It is ten times safer per mile to travel by public transportation than it is to travel by car according to a report that was recently released by the American Public Transportation Association (APTA).
“The Hidden Transportation Safety Solution: Public Transportation” comes from a study that revealed public transportation is one of the most effective safety tools in saving lives and reducing traffic crashes. APTA Acting President and CEO Richard White said transit passengers have less than a tenth the per-mile crash rates of those traveling by automobile and communities where residents average more than 50 annual transit trips have about half the highway fatality rate as more car-centric cities.
The report looks at how local planning plays a role in safety and how traffic safety strategies and design factors affect crash rates, as well as how local policies and planning practices can increase safety. It also lays out transit safety strategies, evaluates the safety impacts of pro-transit strategies and highlights some of the common misconceptions and objections to treating public transportation improvements as traffic safety strategies.
Dr. Bella Dinh-Zarr, vice chair of the National Transportation Safety Board (NTSB), which aims to improve transportation safety for all modes of travel, said the greatest number of deaths occur on roads and highways. “Motor vehicle crashes continue to be one of the leading causes of death and injury of people of all ages.”
She said public transportation is a tool in reducing traffic deaths and injuries because, in part, it provides options for high-risk groups, particularly older drivers, younger inexperienced drivers and those that have been drinking.
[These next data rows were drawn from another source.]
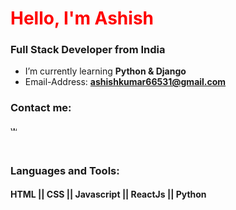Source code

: <h1 align="left"><span style="color:red">Hello, I'm Ashish</span></h1>
<h3 align="left">Full Stack Developer from India</h3>

-  I’m currently learning **Python & Django**
-  Email-Address: **ashishkumar66531@gmail.com**

<h3 align="left">Contact me:</h3><p align="left"><a href="https://linkedin.com/in/www.linkedin.com/in/ashish-kumar-49b452152" target="blank"><img align="center" src="https://raw.githubusercontent.com/rahuldkjain/github-profile-readme-generator/master/src/images/icons/Social/linked-in-alt.svg" alt="www.linkedin.com/in/ashish-kumar-49b452152" height="10" width="10" target="_blank" /></a>
</p>
<br>

### Languages and Tools:
#### HTML || CSS || Javascript || ReactJs || Python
Americans value freedom of transportation, and freedom of mobility choices, she said. “Our job at NTSB is to help people move safely no matter whatever mode they choose.”
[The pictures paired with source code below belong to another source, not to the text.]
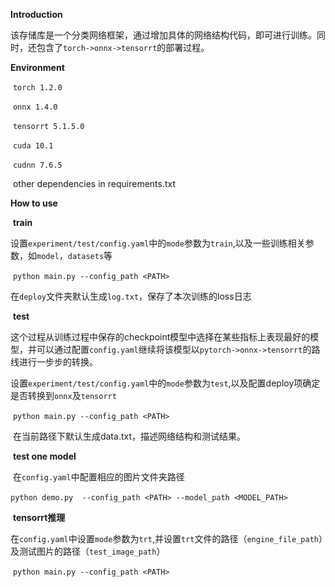 **Introduction**

​     该存储库是一个分类网络框架，通过增加具体的网络结构代码，即可进行训练。同时，还包含了`torch->onnx->tensorrt`的部署过程。

**Environment**

​     `torch 1.2.0`

​     `onnx 1.4.0`

​     `tensorrt 5.1.5.0`

​     `cuda 10.1`

​     `cudnn 7.6.5`

​     other dependencies in requirements.txt

**How to use**

​    **train**

​        设置`experiment/test/config.yaml`中的`mode`参数为`train`,以及一些训练相关参数，如`model`，`datasets`等

​              `python main.py --config_path <PATH>`

​       在`deploy`文件夹默认生成`log.txt`，保存了本次训练的loss日志

​    **test**

​        这个过程从训练过程中保存的checkpoint模型中选择在某些指标上表现最好的模型，并可以通过配置`config.yaml`继续将该模型以`pytorch->onnx->tensorrt`的路线进行一步步的转换。

​        设置`experiment/test/config.yaml`中的`mode`参数为`test`,以及配置deploy项确定是否转换到`onnx`及`tensorrt`

​           `python main.py --config_path <PATH>`  

​        在当前路径下默认生成data.txt，描述网络结构和测试结果。

​    **test one model**

​       在`config.yaml`中配置相应的图片文件夹路径

​           `python demo.py  --config_path <PATH> --model_path <MODEL_PATH>`

​    **tensorrt推理**

​       在`config.yaml`中设置`mode`参数为`trt`,并设置`trt`文件的路径（`engine_file_path`）及测试图片的路径（`test_image_path`）

​          `python main.py --config_path <PATH>`                    

​       

​           

​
Dr. Susan Polan, associate executive director of the American Public Health Association (APHA), which champions for the health of all people and all communities, said to achieve their vision, they have to work outside the health field to get people healthy. “Transportation policy is one place we can make a difference,” she said.
Polan said transit has the opportunity to improve health equity in communities that are underserved. “It provides access to services, jobs and other benefits. For these reasons, APHA has been on this issue and will be in this arena.”